SUPPLIED RECORDS
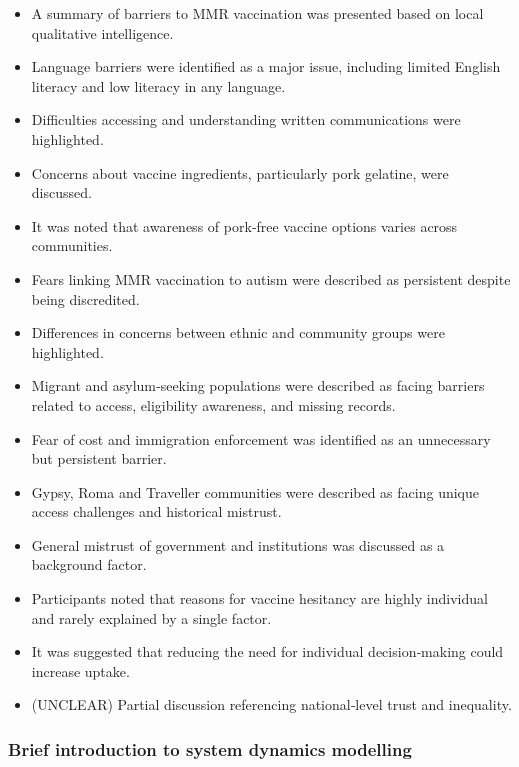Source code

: \documentclass{article}
\begin{document}
\begin{itemize}
    \item A summary of barriers to MMR vaccination was presented based on local qualitative intelligence.
    \item Language barriers were identified as a major issue, including limited English literacy and low literacy in any language.
    \item Difficulties accessing and understanding written communications were highlighted.
    \item Concerns about vaccine ingredients, particularly pork gelatine, were discussed.
    \item It was noted that awareness of pork‑free vaccine options varies across communities.
    \item Fears linking MMR vaccination to autism were described as persistent despite being discredited.
    \item Differences in concerns between ethnic and community groups were highlighted.
    \item Migrant and asylum‑seeking populations were described as facing barriers related to access, eligibility awareness, and missing records.
    \item Fear of cost and immigration enforcement was identified as an unnecessary but persistent barrier.
    \item Gypsy, Roma and Traveller communities were described as facing unique access challenges and historical mistrust.
    \item General mistrust of government and institutions was discussed as a background factor.
    \item Participants noted that reasons for vaccine hesitancy are highly individual and rarely explained by a single factor.
    \item It was suggested that reducing the need for individual decision‑making could increase uptake.
    \item (UNCLEAR) Partial discussion referencing national‑level trust and inequality.
\end{itemize}

\subsubsection{Brief introduction to system dynamics modelling}
\end{document}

TASK DESCRIPTION
Please write out, exactly as they appear, the lines from the one containing "and missing records." through the last line of the records above, and nothing more.

WRITTEN SOLUTION
    \item Migrant and asylum‑seeking populations were described as facing barriers related to access, eligibility awareness, and missing records.
    \item Fear of cost and immigration enforcement was identified as an unnecessary but persistent barrier.
    \item Gypsy, Roma and Traveller communities were described as facing unique access challenges and historical mistrust.
    \item General mistrust of government and institutions was discussed as a background factor.
    \item Participants noted that reasons for vaccine hesitancy are highly individual and rarely explained by a single factor.
    \item It was suggested that reducing the need for individual decision‑making could increase uptake.
    \item (UNCLEAR) Partial discussion referencing national‑level trust and inequality.
\end{itemize}

\subsubsection{Brief introduction to system dynamics modelling}
\end{document}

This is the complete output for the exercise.